[Entries taken from a collection]
= Beginning of Section =
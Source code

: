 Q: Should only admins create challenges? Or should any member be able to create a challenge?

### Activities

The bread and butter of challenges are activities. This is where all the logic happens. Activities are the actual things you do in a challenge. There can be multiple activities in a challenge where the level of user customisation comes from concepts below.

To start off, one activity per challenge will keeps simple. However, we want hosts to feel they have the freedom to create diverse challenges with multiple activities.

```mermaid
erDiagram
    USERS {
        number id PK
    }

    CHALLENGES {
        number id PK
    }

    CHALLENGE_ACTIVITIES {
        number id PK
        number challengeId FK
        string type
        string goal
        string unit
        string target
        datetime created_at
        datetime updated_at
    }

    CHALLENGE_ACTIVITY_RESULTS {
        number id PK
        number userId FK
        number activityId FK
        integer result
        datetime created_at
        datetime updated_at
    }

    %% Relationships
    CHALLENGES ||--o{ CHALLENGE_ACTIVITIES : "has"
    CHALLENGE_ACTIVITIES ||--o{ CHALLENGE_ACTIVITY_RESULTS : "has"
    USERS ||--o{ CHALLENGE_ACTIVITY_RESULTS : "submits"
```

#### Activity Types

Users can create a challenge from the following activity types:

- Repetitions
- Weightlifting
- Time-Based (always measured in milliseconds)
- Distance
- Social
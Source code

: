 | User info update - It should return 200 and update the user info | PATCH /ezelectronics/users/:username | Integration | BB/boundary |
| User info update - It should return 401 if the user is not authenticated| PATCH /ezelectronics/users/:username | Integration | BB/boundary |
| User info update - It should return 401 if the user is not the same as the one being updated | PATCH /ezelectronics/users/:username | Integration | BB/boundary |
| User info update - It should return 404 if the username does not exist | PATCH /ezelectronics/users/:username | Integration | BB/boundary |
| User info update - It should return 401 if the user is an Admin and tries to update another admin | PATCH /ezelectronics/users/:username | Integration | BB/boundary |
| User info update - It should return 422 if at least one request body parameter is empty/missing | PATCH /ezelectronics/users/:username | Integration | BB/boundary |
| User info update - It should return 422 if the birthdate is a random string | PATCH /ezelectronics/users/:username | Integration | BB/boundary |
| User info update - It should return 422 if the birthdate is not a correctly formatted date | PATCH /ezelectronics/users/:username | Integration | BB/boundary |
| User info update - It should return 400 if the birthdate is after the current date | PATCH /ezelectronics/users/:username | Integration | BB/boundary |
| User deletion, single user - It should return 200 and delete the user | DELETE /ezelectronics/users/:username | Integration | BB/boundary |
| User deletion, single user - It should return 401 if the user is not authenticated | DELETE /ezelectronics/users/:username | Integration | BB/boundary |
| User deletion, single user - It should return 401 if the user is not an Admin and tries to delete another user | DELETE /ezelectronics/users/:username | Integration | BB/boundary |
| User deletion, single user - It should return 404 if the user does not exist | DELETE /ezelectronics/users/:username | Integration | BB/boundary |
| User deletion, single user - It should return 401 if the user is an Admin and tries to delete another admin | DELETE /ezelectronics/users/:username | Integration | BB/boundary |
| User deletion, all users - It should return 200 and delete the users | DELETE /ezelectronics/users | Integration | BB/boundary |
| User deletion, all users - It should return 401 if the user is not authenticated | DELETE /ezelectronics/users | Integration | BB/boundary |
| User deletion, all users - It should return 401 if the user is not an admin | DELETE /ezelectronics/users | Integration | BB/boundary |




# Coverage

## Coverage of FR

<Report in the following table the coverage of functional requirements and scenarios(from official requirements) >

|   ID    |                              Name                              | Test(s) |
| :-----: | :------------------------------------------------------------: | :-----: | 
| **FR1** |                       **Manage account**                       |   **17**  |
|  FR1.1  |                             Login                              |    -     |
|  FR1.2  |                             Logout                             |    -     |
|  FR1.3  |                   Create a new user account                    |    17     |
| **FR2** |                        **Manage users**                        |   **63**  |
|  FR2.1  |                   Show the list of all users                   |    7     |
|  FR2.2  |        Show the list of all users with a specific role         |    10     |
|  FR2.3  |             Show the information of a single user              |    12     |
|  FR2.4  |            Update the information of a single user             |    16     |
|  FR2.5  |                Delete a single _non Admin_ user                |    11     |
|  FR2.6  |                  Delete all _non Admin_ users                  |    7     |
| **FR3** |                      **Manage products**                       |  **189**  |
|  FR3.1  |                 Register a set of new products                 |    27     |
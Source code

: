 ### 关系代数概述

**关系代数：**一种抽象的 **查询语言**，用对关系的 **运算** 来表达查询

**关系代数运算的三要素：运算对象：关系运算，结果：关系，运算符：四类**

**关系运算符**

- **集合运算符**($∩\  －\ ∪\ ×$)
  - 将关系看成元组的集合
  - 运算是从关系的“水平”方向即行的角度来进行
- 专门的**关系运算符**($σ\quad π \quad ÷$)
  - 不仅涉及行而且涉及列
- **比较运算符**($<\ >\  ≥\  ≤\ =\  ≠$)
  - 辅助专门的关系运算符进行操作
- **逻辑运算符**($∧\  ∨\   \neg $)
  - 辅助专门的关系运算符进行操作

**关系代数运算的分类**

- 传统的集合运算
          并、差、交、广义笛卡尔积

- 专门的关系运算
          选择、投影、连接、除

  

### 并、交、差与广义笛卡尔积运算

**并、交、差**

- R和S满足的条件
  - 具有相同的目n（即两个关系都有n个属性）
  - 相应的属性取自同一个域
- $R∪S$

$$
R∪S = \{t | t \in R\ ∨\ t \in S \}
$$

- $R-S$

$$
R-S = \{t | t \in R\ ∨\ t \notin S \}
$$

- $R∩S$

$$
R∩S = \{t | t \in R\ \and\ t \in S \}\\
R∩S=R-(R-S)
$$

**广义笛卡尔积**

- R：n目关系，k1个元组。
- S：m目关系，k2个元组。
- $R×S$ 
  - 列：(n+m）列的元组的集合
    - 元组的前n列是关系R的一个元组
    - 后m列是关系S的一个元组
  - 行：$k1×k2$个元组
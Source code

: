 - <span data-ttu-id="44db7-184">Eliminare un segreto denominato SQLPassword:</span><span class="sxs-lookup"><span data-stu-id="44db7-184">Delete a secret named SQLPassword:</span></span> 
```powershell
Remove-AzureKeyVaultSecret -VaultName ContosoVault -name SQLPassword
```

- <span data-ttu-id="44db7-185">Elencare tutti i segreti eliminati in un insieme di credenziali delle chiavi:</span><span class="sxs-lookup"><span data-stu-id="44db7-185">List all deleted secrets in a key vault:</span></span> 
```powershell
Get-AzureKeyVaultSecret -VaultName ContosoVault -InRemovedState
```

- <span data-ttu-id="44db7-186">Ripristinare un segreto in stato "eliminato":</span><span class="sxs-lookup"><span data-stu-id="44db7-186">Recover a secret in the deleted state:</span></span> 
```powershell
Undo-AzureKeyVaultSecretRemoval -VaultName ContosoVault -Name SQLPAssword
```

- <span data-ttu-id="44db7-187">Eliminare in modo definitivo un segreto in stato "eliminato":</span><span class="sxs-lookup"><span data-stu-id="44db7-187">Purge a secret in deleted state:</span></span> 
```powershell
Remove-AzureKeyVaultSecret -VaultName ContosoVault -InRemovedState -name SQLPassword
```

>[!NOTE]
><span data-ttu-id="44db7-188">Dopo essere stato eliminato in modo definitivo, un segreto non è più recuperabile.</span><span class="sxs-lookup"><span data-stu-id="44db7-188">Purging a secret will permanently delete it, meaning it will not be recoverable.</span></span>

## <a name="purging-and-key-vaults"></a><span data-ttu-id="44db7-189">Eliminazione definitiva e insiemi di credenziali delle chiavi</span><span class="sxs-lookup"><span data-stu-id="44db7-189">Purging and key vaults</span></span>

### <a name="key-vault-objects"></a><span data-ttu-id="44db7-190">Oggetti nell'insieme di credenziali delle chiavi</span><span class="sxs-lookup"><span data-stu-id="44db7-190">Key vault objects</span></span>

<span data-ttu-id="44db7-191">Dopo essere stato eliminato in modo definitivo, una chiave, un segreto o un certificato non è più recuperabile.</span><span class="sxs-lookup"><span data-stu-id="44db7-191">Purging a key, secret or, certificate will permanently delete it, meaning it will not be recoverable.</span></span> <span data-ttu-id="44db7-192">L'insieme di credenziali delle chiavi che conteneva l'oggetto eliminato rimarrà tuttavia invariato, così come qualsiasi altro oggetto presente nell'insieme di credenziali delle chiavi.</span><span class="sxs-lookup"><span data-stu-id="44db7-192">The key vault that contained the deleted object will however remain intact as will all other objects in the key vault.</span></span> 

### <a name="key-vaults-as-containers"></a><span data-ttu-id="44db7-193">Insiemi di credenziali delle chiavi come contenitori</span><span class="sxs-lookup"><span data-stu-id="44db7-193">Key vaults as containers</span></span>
= End of Section =
* _Your goal_
Which of the lines above hold the word "does"? Copy each one.

* _Finished task_
| User info update - It should return 404 if the username does not exist | PATCH /ezelectronics/users/:username | Integration | BB/boundary |
| User deletion, single user - It should return 404 if the user does not exist | DELETE /ezelectronics/users/:username | Integration | BB/boundary |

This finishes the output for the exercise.